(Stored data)
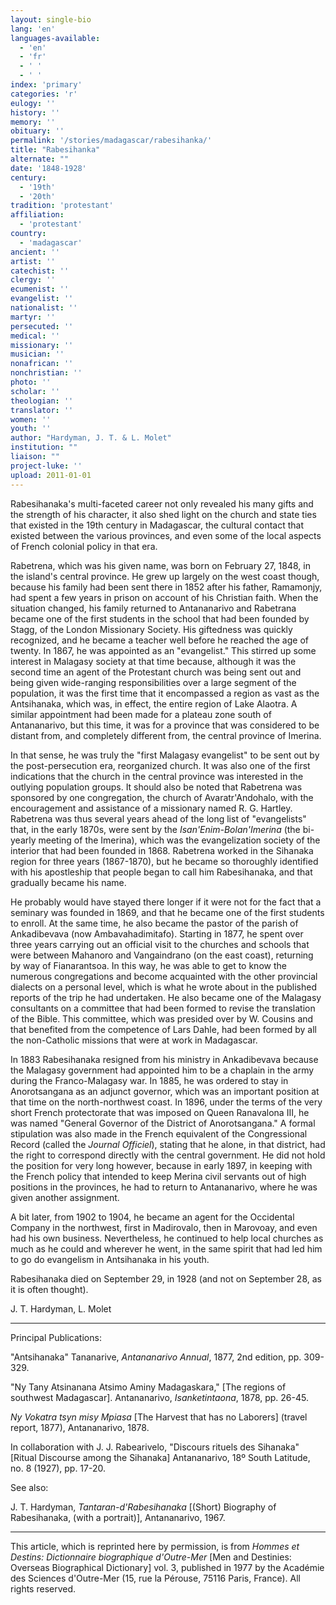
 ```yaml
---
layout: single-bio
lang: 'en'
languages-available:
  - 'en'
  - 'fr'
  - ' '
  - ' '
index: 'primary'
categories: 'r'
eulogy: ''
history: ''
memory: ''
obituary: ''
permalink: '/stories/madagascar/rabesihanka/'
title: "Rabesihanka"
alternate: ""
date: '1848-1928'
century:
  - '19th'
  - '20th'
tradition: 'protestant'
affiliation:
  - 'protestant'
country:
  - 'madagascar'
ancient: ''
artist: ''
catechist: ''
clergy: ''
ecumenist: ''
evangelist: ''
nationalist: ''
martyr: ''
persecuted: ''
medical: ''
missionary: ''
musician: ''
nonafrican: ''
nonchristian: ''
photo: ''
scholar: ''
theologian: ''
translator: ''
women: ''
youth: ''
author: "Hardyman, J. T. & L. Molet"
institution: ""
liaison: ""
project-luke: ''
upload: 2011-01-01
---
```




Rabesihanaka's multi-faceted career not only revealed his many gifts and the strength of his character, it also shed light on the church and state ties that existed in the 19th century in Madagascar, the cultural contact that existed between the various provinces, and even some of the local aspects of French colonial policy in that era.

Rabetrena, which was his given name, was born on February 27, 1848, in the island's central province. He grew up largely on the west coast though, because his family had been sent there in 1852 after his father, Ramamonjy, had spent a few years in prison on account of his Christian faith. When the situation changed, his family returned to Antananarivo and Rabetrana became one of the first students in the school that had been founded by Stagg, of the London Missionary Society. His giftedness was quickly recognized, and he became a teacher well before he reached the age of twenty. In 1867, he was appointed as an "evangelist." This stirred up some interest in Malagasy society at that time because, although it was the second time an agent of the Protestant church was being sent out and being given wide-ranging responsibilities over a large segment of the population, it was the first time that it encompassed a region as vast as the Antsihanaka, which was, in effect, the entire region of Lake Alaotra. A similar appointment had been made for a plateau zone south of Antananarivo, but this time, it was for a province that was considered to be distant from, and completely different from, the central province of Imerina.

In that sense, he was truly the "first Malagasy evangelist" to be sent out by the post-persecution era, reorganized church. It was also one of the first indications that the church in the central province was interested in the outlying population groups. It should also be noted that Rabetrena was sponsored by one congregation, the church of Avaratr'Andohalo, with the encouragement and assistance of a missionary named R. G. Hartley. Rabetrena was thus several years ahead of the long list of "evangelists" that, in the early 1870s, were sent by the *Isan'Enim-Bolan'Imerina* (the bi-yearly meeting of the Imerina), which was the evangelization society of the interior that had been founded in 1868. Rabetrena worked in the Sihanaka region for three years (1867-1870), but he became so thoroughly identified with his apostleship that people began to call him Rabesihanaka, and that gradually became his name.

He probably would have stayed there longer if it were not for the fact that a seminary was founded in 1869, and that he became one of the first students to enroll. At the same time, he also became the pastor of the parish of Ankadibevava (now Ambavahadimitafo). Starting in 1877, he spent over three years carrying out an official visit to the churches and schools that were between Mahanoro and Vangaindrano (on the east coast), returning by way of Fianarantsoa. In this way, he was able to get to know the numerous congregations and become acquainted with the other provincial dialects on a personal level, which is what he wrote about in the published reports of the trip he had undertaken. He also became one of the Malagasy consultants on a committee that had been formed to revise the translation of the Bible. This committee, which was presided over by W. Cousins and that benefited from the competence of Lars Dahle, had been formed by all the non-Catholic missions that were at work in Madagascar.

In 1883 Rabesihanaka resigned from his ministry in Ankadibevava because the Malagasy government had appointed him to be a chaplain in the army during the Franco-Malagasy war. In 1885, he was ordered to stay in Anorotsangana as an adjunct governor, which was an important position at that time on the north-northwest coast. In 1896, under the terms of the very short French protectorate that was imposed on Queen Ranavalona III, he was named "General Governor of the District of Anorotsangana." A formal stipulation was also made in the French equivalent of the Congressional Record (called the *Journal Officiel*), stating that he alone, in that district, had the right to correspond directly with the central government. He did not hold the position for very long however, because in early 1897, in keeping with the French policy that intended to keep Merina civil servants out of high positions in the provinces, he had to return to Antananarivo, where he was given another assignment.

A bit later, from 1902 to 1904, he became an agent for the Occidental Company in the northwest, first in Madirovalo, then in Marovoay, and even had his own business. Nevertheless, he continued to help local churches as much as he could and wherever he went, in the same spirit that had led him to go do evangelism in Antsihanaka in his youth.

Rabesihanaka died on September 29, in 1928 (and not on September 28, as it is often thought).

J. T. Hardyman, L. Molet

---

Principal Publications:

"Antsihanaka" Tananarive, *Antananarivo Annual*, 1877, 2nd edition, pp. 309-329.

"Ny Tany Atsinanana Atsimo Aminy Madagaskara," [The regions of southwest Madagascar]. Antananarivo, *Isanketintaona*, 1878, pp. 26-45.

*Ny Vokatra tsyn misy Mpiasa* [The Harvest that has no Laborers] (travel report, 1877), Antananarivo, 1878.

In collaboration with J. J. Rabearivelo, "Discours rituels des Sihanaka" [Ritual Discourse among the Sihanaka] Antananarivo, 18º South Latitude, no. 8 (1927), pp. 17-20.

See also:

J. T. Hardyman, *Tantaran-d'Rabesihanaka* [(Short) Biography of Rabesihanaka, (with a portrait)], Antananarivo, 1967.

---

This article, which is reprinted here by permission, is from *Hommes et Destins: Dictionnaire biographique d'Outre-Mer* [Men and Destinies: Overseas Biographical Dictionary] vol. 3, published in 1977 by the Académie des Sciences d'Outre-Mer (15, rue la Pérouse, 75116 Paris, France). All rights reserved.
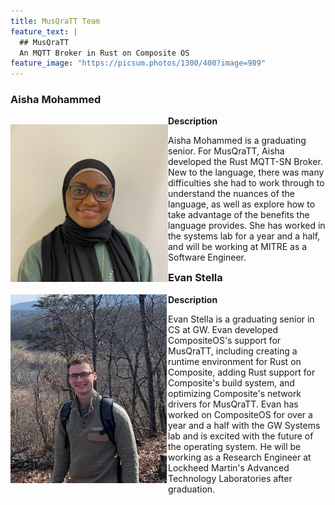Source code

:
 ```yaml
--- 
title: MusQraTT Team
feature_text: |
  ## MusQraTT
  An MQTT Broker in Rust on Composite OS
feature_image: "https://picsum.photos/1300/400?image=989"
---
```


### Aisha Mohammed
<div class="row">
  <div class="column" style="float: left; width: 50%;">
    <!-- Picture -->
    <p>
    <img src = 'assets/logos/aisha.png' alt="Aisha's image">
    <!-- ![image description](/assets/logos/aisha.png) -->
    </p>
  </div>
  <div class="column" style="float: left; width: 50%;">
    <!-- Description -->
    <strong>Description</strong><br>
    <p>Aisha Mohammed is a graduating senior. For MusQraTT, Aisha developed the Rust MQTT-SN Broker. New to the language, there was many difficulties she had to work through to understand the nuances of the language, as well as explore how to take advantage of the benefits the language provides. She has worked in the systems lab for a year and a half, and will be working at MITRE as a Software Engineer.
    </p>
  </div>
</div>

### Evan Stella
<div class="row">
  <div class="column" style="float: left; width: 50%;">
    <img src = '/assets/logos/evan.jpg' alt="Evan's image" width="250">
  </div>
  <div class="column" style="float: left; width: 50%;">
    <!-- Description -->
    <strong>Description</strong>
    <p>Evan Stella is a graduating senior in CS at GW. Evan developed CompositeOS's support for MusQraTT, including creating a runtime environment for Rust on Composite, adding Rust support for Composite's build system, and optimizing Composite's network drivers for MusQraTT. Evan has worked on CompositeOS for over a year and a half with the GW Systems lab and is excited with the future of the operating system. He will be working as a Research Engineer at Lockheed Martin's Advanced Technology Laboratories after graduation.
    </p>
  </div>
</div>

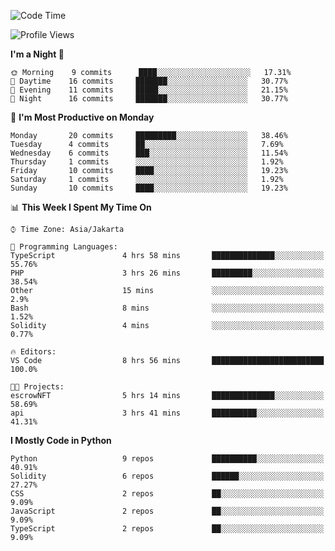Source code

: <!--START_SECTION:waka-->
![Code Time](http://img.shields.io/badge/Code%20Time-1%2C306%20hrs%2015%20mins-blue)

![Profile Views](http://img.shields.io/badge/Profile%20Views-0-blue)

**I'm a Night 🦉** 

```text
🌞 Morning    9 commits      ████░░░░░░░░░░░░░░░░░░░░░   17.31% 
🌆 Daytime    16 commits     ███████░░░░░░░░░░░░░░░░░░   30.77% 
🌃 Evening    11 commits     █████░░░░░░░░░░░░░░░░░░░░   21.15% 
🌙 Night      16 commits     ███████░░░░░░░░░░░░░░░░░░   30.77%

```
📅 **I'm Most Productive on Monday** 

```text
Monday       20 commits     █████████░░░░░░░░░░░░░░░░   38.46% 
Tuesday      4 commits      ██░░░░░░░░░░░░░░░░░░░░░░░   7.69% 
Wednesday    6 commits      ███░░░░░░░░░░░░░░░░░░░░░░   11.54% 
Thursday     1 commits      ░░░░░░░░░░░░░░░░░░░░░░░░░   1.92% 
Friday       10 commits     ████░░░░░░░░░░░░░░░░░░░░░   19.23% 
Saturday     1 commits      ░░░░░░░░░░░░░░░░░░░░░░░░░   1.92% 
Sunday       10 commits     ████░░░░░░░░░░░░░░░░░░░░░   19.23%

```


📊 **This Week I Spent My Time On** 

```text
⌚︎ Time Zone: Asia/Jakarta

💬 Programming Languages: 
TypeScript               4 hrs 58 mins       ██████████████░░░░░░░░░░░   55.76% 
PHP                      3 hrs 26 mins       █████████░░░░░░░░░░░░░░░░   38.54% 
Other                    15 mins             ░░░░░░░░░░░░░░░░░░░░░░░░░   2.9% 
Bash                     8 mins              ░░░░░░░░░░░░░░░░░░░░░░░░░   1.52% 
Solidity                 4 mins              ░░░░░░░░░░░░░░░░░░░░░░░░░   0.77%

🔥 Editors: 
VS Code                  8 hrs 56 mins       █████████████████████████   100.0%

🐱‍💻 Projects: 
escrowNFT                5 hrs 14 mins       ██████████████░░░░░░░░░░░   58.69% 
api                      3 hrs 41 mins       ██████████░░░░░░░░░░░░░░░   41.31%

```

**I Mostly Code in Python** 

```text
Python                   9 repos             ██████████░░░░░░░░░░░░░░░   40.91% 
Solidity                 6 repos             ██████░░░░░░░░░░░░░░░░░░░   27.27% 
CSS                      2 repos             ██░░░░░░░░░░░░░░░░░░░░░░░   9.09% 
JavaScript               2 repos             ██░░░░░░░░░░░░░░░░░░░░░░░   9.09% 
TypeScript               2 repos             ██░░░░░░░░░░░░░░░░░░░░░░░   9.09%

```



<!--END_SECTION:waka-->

Task instructions: Show the lines of the records that contain the word "Solidity".

Exercise output:
Solidity                 4 mins              ░░░░░░░░░░░░░░░░░░░░░░░░░   0.77%
Solidity                 6 repos             ██████░░░░░░░░░░░░░░░░░░░   27.27% 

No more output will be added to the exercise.